> **Try it**
Each record below should be reproduced as it is written, with pictures left out entirely.

..............................

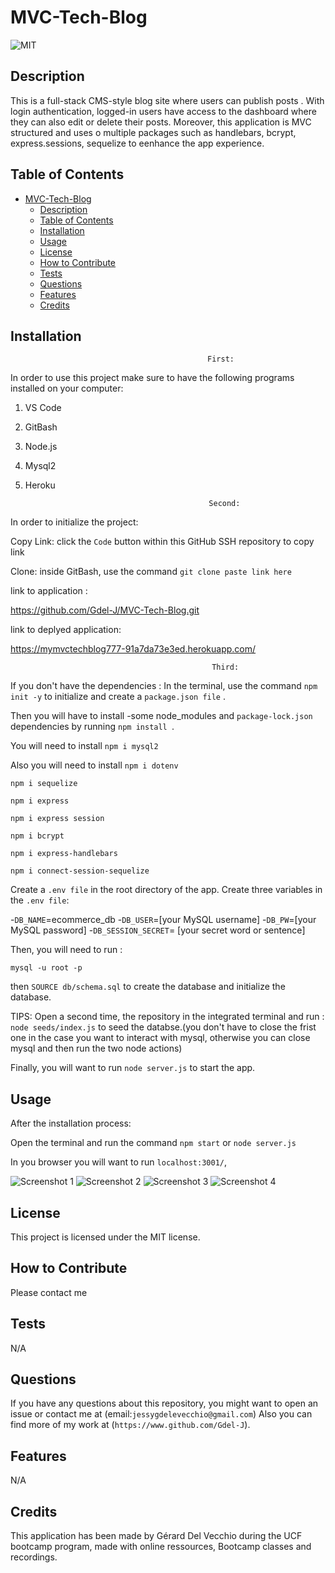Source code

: # MVC-Tech-Blog



![MIT](https://img.shields.io/badge/license-MIT-green)


## Description


This is a full-stack CMS-style blog site where users can publish posts . With login authentication, logged-in users have access to the dashboard where they can also edit or delete their posts. 
Moreover, this application is MVC structured and  uses o multiple packages such as handlebars, bcrypt, express.sessions, sequelize  to eenhance the app experience.


## Table of Contents 


 
- [MVC-Tech-Blog](#mvc-tech-blog)
  - [Description](#description)
  - [Table of Contents](#table-of-contents)
  - [Installation](#installation)
  - [Usage](#usage)
  - [License](#license)
  - [How to Contribute](#how-to-contribute)
  - [Tests](#tests)
  - [Questions](#questions)
  - [Features](#features)
  - [Credits](#credits)

## Installation

 

                                                First:

In order to use this project make sure to have the following programs installed on your computer:

1. VS Code

2. GitBash

3. Node.js

4. Mysql2

5. Heroku







                                                Second:

In order to initialize the project:


Copy Link: click the `Code` button within this GitHub SSH repository to copy link

Clone: inside GitBash, use the command `git clone paste link here`



link to application : 

https://github.com/Gdel-J/MVC-Tech-Blog.git



link to deplyed application:


https://mymvctechblog777-91a7da73e3ed.herokuapp.com/












                                                 Third: 

If you don't have the dependencies :
In the terminal, use the command `npm init -y` to initialize and create a `package.json file` .

Then you will have to install 
-some node_modules and `package-lock.json` dependencies by running `npm install `.


You will need to install `npm i mysql2` 

Also you will need to install `npm i dotenv`


`npm i sequelize`

`npm i express`

`npm i express session`

`npm i bcrypt`

`npm i express-handlebars`

`npm i connect-session-sequelize`



Create a `.env file` in the root directory of the app.
Create three variables in the `.env file`:

-`DB_NAME`=ecommerce_db
-`DB_USER`=[your MySQL username]
-`DB_PW`=[your MySQL password]
-`DB_SESSION_SECRET`= [your secret word or sentence]

 


Then, you will need to run :

`mysql -u root -p`

then
`SOURCE db/schema.sql` to create the database and initialize the database.


TIPS: Open a second time, the repository in the integrated terminal and run : `node seeds/index.js` to seed the databse.(you don't have to close the frist one in the case you want to interact with mysql, otherwise you can close mysql and then run  the two node actions)



Finally, you will want to run `node server.js` to start the app.



## Usage

After the installation process:

Open the terminal  and run the command `npm start` or `node server.js`

In you browser you will want to run `localhost:3001/`,



![Screenshot 1](https://github.com/Gdel-J/MVC-Tech-Blog/assets/120201085/e0e95fea-fddc-4c3d-a302-62ef738b7ae6)
![Screenshot 2](https://github.com/Gdel-J/MVC-Tech-Blog/assets/120201085/533d7296-7a7d-4c90-83d3-152ff3505fea)
![Screenshot 3](https://github.com/Gdel-J/MVC-Tech-Blog/assets/120201085/53e7d9a2-e17b-4ba8-85b5-d7c57e542cc5)
![Screenshot 4](https://github.com/Gdel-J/MVC-Tech-Blog/assets/120201085/5194c37a-314e-4ea2-8f1a-f46f0165bf81)





## License

This project is licensed under the MIT license.

## How to Contribute

Please contact me

## Tests

N/A

## Questions

If you have any questions about this repository, you might want to open an issue or contact me  at (email:`jessygdelevecchio@gmail.com`)
Also you can find more of my work at (`https://www.github.com/Gdel-J`).

## Features

N/A


## Credits

This application has been made by Gérard Del Vecchio during the UCF bootcamp program,  made with online ressources, Bootcamp classes and recordings.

..............................

> **Exercise result**
Source code

: # MVC-Tech-Blog



![MIT](https://img.shields.io/badge/license-MIT-green)


## Description


This is a full-stack CMS-style blog site where users can publish posts . With login authentication, logged-in users have access to the dashboard where they can also edit or delete their posts. 
Moreover, this application is MVC structured and  uses o multiple packages such as handlebars, bcrypt, express.sessions, sequelize  to eenhance the app experience.


## Table of Contents 


 
- [MVC-Tech-Blog](#mvc-tech-blog)
  - [Description](#description)
  - [Table of Contents](#table-of-contents)
  - [Installation](#installation)
  - [Usage](#usage)
  - [License](#license)
  - [How to Contribute](#how-to-contribute)
  - [Tests](#tests)
  - [Questions](#questions)
  - [Features](#features)
  - [Credits](#credits)

## Installation

 

                                                First:

In order to use this project make sure to have the following programs installed on your computer:

1. VS Code

2. GitBash

3. Node.js

4. Mysql2

5. Heroku







                                                Second:

In order to initialize the project:


Copy Link: click the `Code` button within this GitHub SSH repository to copy link

Clone: inside GitBash, use the command `git clone paste link here`



link to application : 

https://github.com/Gdel-J/MVC-Tech-Blog.git



link to deplyed application:


https://mymvctechblog777-91a7da73e3ed.herokuapp.com/












                                                 Third: 

If you don't have the dependencies :
In the terminal, use the command `npm init -y` to initialize and create a `package.json file` .

Then you will have to install 
-some node_modules and `package-lock.json` dependencies by running `npm install `.


You will need to install `npm i mysql2` 

Also you will need to install `npm i dotenv`


`npm i sequelize`

`npm i express`

`npm i express session`

`npm i bcrypt`

`npm i express-handlebars`

`npm i connect-session-sequelize`



Create a `.env file` in the root directory of the app.
Create three variables in the `.env file`:

-`DB_NAME`=ecommerce_db
-`DB_USER`=[your MySQL username]
-`DB_PW`=[your MySQL password]
-`DB_SESSION_SECRET`= [your secret word or sentence]

 


Then, you will need to run :

`mysql -u root -p`

then
`SOURCE db/schema.sql` to create the database and initialize the database.


TIPS: Open a second time, the repository in the integrated terminal and run : `node seeds/index.js` to seed the databse.(you don't have to close the frist one in the case you want to interact with mysql, otherwise you can close mysql and then run  the two node actions)



Finally, you will want to run `node server.js` to start the app.



## Usage

After the installation process:

Open the terminal  and run the command `npm start` or `node server.js`

In you browser you will want to run `localhost:3001/`,



![Screenshot 1](https://github.com/Gdel-J/MVC-Tech-Blog/assets/120201085/e0e95fea-fddc-4c3d-a302-62ef738b7ae6)
![Screenshot 2](https://github.com/Gdel-J/MVC-Tech-Blog/assets/120201085/533d7296-7a7d-4c90-83d3-152ff3505fea)
![Screenshot 3](https://github.com/Gdel-J/MVC-Tech-Blog/assets/120201085/53e7d9a2-e17b-4ba8-85b5-d7c57e542cc5)
![Screenshot 4](https://github.com/Gdel-J/MVC-Tech-Blog/assets/120201085/5194c37a-314e-4ea2-8f1a-f46f0165bf81)





## License

This project is licensed under the MIT license.

## How to Contribute

Please contact me

## Tests

N/A

## Questions

If you have any questions about this repository, you might want to open an issue or contact me  at (email:`jessygdelevecchio@gmail.com`)
Also you can find more of my work at (`https://www.github.com/Gdel-J`).

## Features

N/A


## Credits

This application has been made by Gérard Del Vecchio during the UCF bootcamp program,  made with online ressources, Bootcamp classes and recordings.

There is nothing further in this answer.